Oireachtas Joint and Select Committees
Wednesday, 8 November 2017
Joint Oireachtas Committee on the Eighth Amendment of the Constitution
Risks to Mental Health: Dr. Anthony McCarthy, National Maternity Hospital, Holles Street
1:30 pm
Dr. Anthony McCarthy:
First, I will make a brief response to the first part of what Deputy O'Reilly said, which echoed what Senator Ruane said. Just because a woman has had a mental health problem in the vast majority of cases, it does not in any way affect her capacity to make decisions for herself. That is the response to the question on capacity. In the vast majority of women it is not a question of capacity whatsoever.

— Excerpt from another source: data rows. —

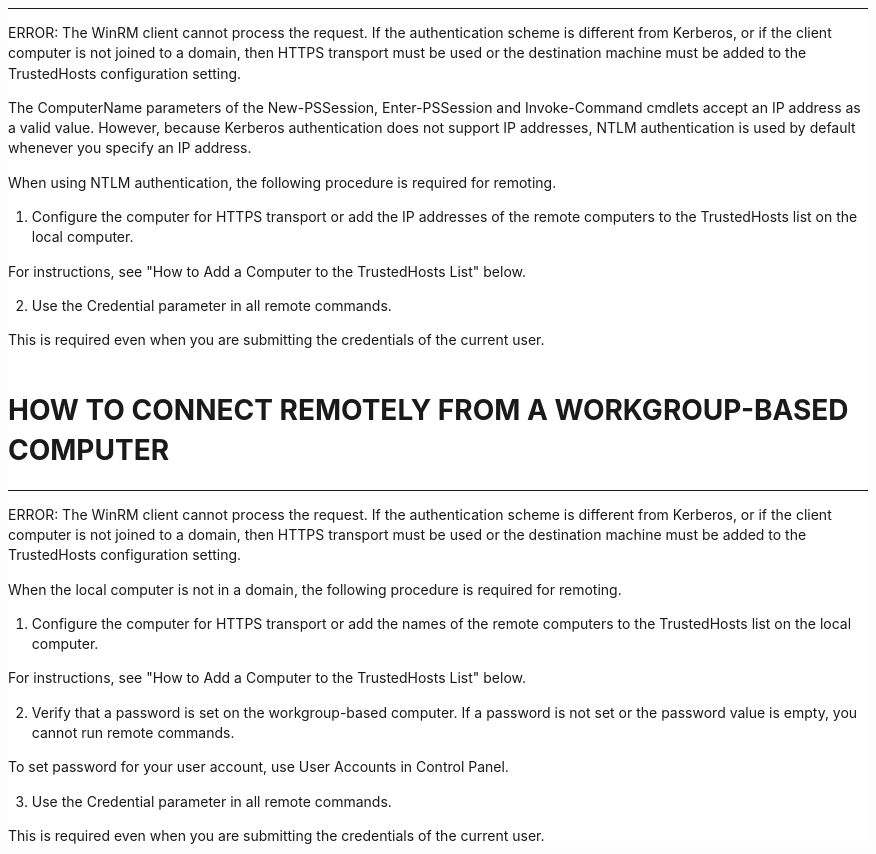 -----------------------------------------------------
ERROR:  The WinRM client cannot process the request. If the
authentication scheme is different from Kerberos, or if the client
computer is not joined to a domain, then HTTPS transport must be used
or the destination machine must be added to the TrustedHosts
configuration setting.

The ComputerName parameters of the New-PSSession, Enter-PSSession and
Invoke-Command cmdlets accept an IP address as a valid value. However,
because Kerberos authentication does not support IP addresses, NTLM
authentication is used by default whenever you specify an IP address.

When using NTLM authentication, the following procedure is required
for remoting.

1. Configure the computer for HTTPS transport or add the IP addresses
of the remote computers to the TrustedHosts list on the local
computer.

For instructions, see "How to Add a Computer to the TrustedHosts
List" below.

2. Use the Credential parameter in all remote commands.

This is required even when you are submitting the credentials
of the current user.

# HOW TO CONNECT REMOTELY FROM A WORKGROUP-BASED COMPUTER

-------------------------------------------------------
ERROR:  The WinRM client cannot process the request. If the
authentication scheme is different from Kerberos, or if the client
computer is not joined to a domain, then HTTPS transport must be used
or the destination machine must be added to the TrustedHosts
configuration setting.

When the local computer is not in a domain, the following procedure is required
for remoting.

1. Configure the computer for HTTPS transport or add the names of the
remote computers to the TrustedHosts list on the local computer.

For instructions, see "How to Add a Computer to the TrustedHosts
List" below.

2. Verify that a password is set on the workgroup-based computer. If a
password is not set or the password value is empty, you cannot run
remote commands.

To set password for your user account, use User Accounts in Control
Panel.

3. Use the Credential parameter in all remote commands.

This is required even when you are submitting the credentials
of the current user.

I wish to make that point.
As regards the 2013 Act, as I said at the outset, before the legislation was enacted, the reality is that for the vast majority of women who are depressed and suicidal in pregnancy, they do not want a termination. However, the vast majority of women who want a termination are not depressed. They do not need to see a psychiatrist. For the majority of those women who are depressed in pregnancy and want a termination, they are not going to go through an Irish process. Why would they? They are going to go to the UK anyway or they are going to order pills over the Internet. Even if there were psychiatrists all over the country, most of them do not feel they need to see a psychiatrist. Most of them do not think they need to see one psychiatrist let alone two psychiatrists. That ill was the result of saying that, whatever about general medical illnesses, in terms of psychiatry it was not going to be about serious risk or moderate risk but about one issue only, and that was the question of suicide, the probability that a woman was going to commit suicide, and if termination was the only possible solution for that, then it followed. Therefore, it is no wonder that for the vast majority of women in this country it is an irrelevancy.

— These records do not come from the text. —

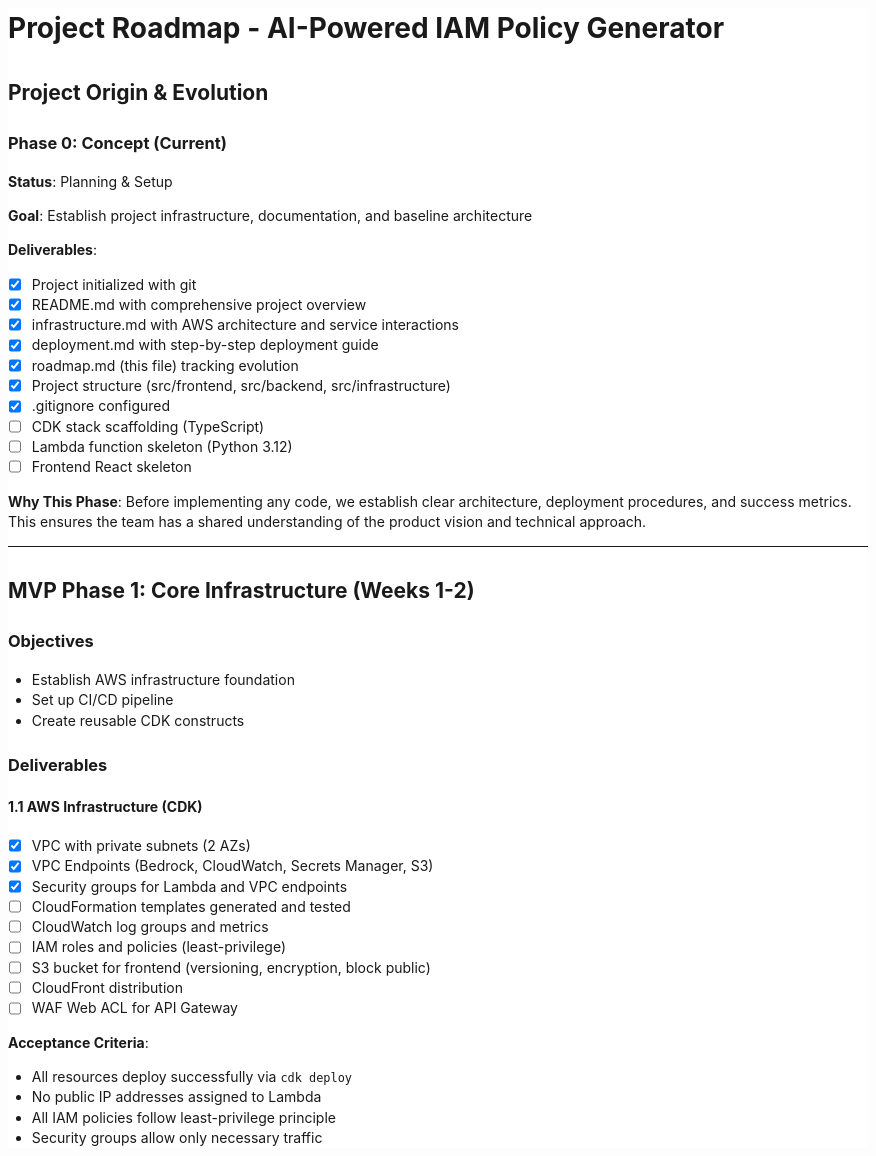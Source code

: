 # Project Roadmap - AI-Powered IAM Policy Generator

## Project Origin & Evolution

### Phase 0: Concept (Current)
**Status**: Planning & Setup

**Goal**: Establish project infrastructure, documentation, and baseline architecture

**Deliverables**:
- [x] Project initialized with git
- [x] README.md with comprehensive project overview
- [x] infrastructure.md with AWS architecture and service interactions
- [x] deployment.md with step-by-step deployment guide
- [x] roadmap.md (this file) tracking evolution
- [x] Project structure (src/frontend, src/backend, src/infrastructure)
- [x] .gitignore configured
- [ ] CDK stack scaffolding (TypeScript)
- [ ] Lambda function skeleton (Python 3.12)
- [ ] Frontend React skeleton

**Why This Phase**:
Before implementing any code, we establish clear architecture, deployment procedures, and success metrics. This ensures the team has a shared understanding of the product vision and technical approach.

---

## MVP Phase 1: Core Infrastructure (Weeks 1-2)

### Objectives
- Establish AWS infrastructure foundation
- Set up CI/CD pipeline
- Create reusable CDK constructs

### Deliverables

#### 1.1 AWS Infrastructure (CDK)
- [x] VPC with private subnets (2 AZs)
- [x] VPC Endpoints (Bedrock, CloudWatch, Secrets Manager, S3)
- [x] Security groups for Lambda and VPC endpoints
- [ ] CloudFormation templates generated and tested
- [ ] CloudWatch log groups and metrics
- [ ] IAM roles and policies (least-privilege)
- [ ] S3 bucket for frontend (versioning, encryption, block public)
- [ ] CloudFront distribution
- [ ] WAF Web ACL for API Gateway

**Acceptance Criteria**:
- All resources deploy successfully via `cdk deploy`
- No public IP addresses assigned to Lambda
- All IAM policies follow least-privilege principle
- Security groups allow only necessary traffic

Suicide at least was at the extreme end. On the idea that psychiatrists or anybody - psychologists, counsellors or parliamentarians - would discuss the gradations of a woman's mental health, that would be an impossible one for clinicians. When we are talking about mental health, we can accept a clinician trying to make the best estimate possible over a suicide risk, but bringing it down to an assessment of a woman's mental health, bar excluding the very small group of women who may not have capacity, for the vast majority of women the idea that we could have some system where they all had to go to see a psychiatrist to have a score on their mental health is not going to work.